HİSTOLOJİ
Histoloji Canlıda vücudu meydana getiren hücrelerin, dokuların ve organların yapı özelliklerini ve yapı-fonksiyon ilişkilerini mikroskobik seviyede inceleyen bilim dalıdır (Histos: doku, Logos: bilim) Genel histoloji: Hücre ve dokuları, Özel Histoloji: Organ ve sistemleri ele alır.
Histoloji Doku bilimi (Histos= doku, Logos= bilim) anlamına gelmektedir. Geniş anlamda Histoloji; Organ ve sistemlerden makro moleküler hücre yapısına kadar-canlıya ait yapı özelliklerini ve yapı-fonksiyon ilişkilerini mikroskobik seviyede inceleyen bilim dalıdır. Makromoleküler, submikroskobik yapısı ile birlikte Hücre ve belirli bir amaç için bir araya gelmiş olan hücrelerden oluşan Dokular; Genel Histoloji başlığı altında incelenir.
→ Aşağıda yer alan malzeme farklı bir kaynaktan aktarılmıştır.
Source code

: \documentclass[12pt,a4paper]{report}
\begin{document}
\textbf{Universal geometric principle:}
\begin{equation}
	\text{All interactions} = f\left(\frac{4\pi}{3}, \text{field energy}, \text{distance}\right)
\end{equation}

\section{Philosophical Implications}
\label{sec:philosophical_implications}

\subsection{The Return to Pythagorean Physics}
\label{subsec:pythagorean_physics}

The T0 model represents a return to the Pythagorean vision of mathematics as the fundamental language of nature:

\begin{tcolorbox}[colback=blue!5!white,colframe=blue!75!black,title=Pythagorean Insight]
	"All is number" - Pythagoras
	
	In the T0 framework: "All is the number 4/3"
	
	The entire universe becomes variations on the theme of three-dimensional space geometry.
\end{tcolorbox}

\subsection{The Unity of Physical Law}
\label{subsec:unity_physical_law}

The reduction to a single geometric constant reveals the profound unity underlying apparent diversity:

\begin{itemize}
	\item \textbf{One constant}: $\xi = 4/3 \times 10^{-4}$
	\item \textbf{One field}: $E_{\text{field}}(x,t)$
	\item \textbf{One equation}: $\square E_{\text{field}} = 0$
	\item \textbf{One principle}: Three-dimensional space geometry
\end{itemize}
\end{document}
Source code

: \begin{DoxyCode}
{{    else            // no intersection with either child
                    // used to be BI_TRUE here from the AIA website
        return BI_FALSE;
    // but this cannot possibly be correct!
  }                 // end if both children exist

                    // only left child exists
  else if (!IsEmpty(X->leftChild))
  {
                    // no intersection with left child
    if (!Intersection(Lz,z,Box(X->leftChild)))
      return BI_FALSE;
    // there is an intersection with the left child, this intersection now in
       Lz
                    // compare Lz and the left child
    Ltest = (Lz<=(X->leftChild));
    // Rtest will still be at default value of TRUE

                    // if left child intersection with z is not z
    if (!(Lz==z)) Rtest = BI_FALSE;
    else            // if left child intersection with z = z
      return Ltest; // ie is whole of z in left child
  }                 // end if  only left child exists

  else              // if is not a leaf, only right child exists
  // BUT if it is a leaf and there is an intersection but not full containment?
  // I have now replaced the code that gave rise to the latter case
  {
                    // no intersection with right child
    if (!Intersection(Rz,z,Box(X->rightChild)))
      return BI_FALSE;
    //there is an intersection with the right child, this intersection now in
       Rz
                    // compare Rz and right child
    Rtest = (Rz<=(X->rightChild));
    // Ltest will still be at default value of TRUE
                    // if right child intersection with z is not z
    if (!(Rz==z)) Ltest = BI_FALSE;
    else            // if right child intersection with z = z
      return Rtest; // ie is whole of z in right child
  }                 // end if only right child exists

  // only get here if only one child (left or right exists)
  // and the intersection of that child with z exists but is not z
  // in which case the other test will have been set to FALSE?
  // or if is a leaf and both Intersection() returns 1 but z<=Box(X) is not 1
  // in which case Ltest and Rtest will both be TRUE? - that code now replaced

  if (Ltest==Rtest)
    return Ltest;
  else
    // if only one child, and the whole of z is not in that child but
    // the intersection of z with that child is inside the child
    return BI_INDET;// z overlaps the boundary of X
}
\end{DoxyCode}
Değişik yapı ve fonksiyona sahip dokular bir araya gelerek organları, organlar belirli amaçlar için organize olarak sistemleri meydana getirirler. Organ ve sistemler ise; Özel Histolojinin ilgi alanı içerisine girer. Hücre için ilk tanımı 1665 de Robert Hook ilkel bir mikroskop kullanarak şişe mantarlarını incelerken yapmış ve gördüğü içi boş odacıklara “Cellula” adını vermiştir.
HÜCRE
Hücre; Organizmanın özel yapı ve fonksiyonuna sahip olan dış ortamdan aldığı maddeleri kendileştirebilen ve bölünüp çoğalabilen en küçük canlı birimine HÜCRE adı verilir. Bir fonksiyonu yerine getirmek üzere benzer hücrelerin meydana getirdiği topluluklara Doku denir. Değişik dokular, farklı oranlarda bir araya gelerek Organları yaparlar. Özel bir Işlevi yerine getiren farklı organlar Sistemleri oluştururlar.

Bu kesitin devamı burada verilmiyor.